Your assignment: Begin with the line that has "- Testing access". Give it and every line after it again, exactly, through the end of the entries below.

Material provided:
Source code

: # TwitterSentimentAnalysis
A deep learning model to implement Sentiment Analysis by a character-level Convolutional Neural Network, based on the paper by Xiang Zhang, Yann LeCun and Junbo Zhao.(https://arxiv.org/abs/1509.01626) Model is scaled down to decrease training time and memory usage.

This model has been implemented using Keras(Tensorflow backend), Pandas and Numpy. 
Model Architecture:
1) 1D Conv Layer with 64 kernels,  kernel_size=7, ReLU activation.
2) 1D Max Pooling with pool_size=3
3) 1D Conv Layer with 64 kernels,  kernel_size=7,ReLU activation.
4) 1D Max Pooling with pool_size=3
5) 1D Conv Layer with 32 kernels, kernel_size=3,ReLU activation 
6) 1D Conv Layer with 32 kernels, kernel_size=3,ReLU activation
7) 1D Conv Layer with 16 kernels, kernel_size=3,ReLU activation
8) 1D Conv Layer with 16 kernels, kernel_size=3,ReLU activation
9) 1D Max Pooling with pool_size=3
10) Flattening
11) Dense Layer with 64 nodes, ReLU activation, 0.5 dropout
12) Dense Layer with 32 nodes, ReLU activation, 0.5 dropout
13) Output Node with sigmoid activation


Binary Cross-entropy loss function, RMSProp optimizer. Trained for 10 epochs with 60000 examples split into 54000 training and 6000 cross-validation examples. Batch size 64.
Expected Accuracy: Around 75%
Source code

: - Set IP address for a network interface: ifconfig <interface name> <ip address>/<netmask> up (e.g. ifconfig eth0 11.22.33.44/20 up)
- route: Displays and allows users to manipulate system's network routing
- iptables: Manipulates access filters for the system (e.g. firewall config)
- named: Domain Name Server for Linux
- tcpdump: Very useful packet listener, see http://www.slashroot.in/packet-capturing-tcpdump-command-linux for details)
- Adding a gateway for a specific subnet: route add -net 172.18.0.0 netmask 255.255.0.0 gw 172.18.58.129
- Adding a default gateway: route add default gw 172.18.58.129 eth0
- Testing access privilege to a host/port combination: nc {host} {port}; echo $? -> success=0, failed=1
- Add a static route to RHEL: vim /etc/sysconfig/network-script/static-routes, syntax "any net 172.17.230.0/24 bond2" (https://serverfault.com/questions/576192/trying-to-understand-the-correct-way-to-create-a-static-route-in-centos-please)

Response to this exercise:
- Testing access privilege to a host/port combination: nc {host} {port}; echo $? -> success=0, failed=1
- Add a static route to RHEL: vim /etc/sysconfig/network-script/static-routes, syntax "any net 172.17.230.0/24 bond2" (https://serverfault.com/questions/576192/trying-to-understand-the-correct-way-to-create-a-static-route-in-centos-please)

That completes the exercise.